Paige delivered a seven-minute speech that was regularly interrupted with cheers, and he capped it off by saying: “I am the proudest man on the earth today, and my wife and sister and sister-in-law and my son all feel the same. It’s a wonderful day, and one man who appreciates it is Leroy Satchel Paige.”

Fifty years ago this week, baseball also chose to do itself proud.

Vac’s Whack’s

A neat College World Series connection for Mets fans: Surely you know Jack Leiter, Al’s son, is one of the best amateur pitchers in the world, and he’ll throw for Vanderbilt in Omaha this week. Vandy’s batting coach and lead recruiter? Mike Baxter, the outfielder who sacrificed his body (and maybe his career) to keep Johan Santana’s no-hitter alive nine years ago this month.


It used to be the Yankees who hoarded all the pixie dust and made ordinary players good ones simply by handing out a pinstriped jersey. Wonder if the sport’s latest laboratory of reinvention in Tampa Bay can do the same for Mike Ford.

Donovan Mitchell
Donovan Mitchell (r.) and the Jazz were eliminated by the Clippers on Friday night.
AP

Remember when 17-, 25- and 26-point second half leads were considered sort of safe, even in the NBA?


Do you think Donovan Mitchell ever gets a little homesick?

Whack Back at Vac

Richard Zarr: The shenanigans pulled by the Lightning to activate Nikita Kucherov for the playoffs reminds how Poodle Lussier, Gilmore Tuttle, Mad Dog Madison, Clarence Swamptown, and Ogie Ogilthorpe were activated to play in the Federal League championship game.

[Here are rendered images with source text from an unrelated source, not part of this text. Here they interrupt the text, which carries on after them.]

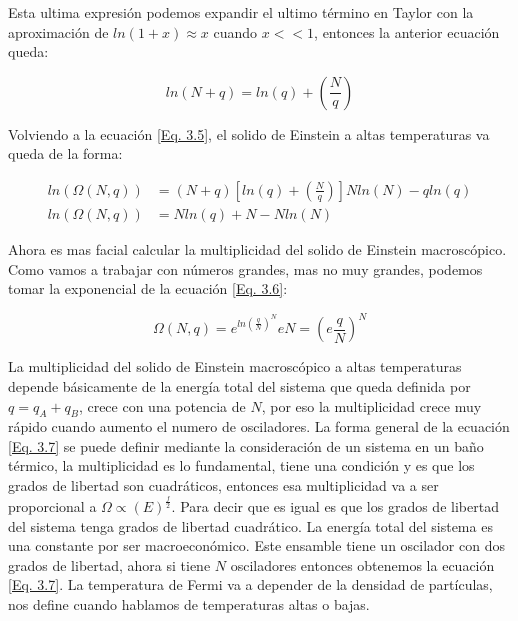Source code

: \documentclass[11pt,fleqn]{book}
\begin{document}
Esta ultima expresión podemos expandir el ultimo término en Taylor con la aproximación de $ln(1+x)\approx x$ cuando $x<<1$, entonces la anterior ecuación queda:

\begin{equation*}
    ln(N+q)=ln(q)+\left(\frac{N}{q}\right)
\end{equation*}

Volviendo a la ecuación \ref{Eq. 3.5}, el solido de Einstein a altas temperaturas va queda de la forma:

\begin{equation}
    \begin{split}
    ln(\Omega(N,q))&=(N+q)\left[ln(q)+\left(\frac{N}{q}\right)\right]Nln(N)-qln(q)\\
    ln(\Omega(N,q))&=Nln(q)+N-Nln(N)
\end{split}
        \label{Eq. 3.6}
\end{equation}

Ahora es mas facial calcular la multiplicidad del solido de Einstein macroscópico. Como vamos a trabajar con números grandes, mas no muy grandes, podemos tomar la exponencial de la ecuación \ref{Eq. 3.6}:

\begin{equation}
    \Omega(N,q)= e^{ln\left(\frac{q}{N}\right)^{N}}e{N}=\left(e\frac{q}{N}\right)^{N}
    \label{Eq. 3.7}
\end{equation}

La multiplicidad del solido de Einstein macroscópico a altas temperaturas depende básicamente de la energía total del sistema que queda definida por $q=q_{A}+q_{B}$, crece con una potencia de $N$, por eso la multiplicidad crece muy rápido cuando aumento el numero de osciladores. La forma general de la ecuación \ref{Eq. 3.7} se puede definir mediante la consideración de un sistema en un baño térmico, la multiplicidad es lo fundamental, tiene una condición y es que los grados de libertad son cuadráticos, entonces esa multiplicidad va a ser proporcional a $\Omega\propto(E)^{\frac{f}{2}}$. Para decir que es igual es que los grados de libertad del sistema tenga grados de libertad cuadrático. La energía total del sistema es una constante por ser macroeconómico. Este ensamble tiene un oscilador con dos grados de libertad, ahora si tiene $N$ osciladores entonces obtenemos la ecuación \ref{Eq. 3.7}. La temperatura de Fermi va a depender de la densidad de partículas, nos define cuando hablamos de temperaturas altas o bajas. 


\end{document}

Vac: No way I’m letting a “Slap Shot” email go by without a little bit of love.


Pat Hughes: I was there at the Coliseum in 1980 when Bobby Nystrom beat the Flyers, nothing louder. I was a rifleman in Vietnam with the 173rd Airborne; a firefight was not louder. I will miss that building.

Vac: I’d say that’s the best endorsement of how loud the Old Barn is as anything I’ve ever seen before, how about you?


@tskogg: Kevin Durant in Game 5 was an amazing performance but has to be put in context. I don’t see any Unselds, Monroes, Gilmores, Issels, Thompsons, Millers, Thomases, Wilts, Wests, McHales or Parishes on the Bucks. Competition can’t compare.

@MikeVacc: I take it you are not a fan of Pat Connaughton?


@DCBCoaches: But can Durant close the deal? Patrick Ewing and Jason Kidd never did.

@MikeVacc: An there we have the $64 question of all $64 questions.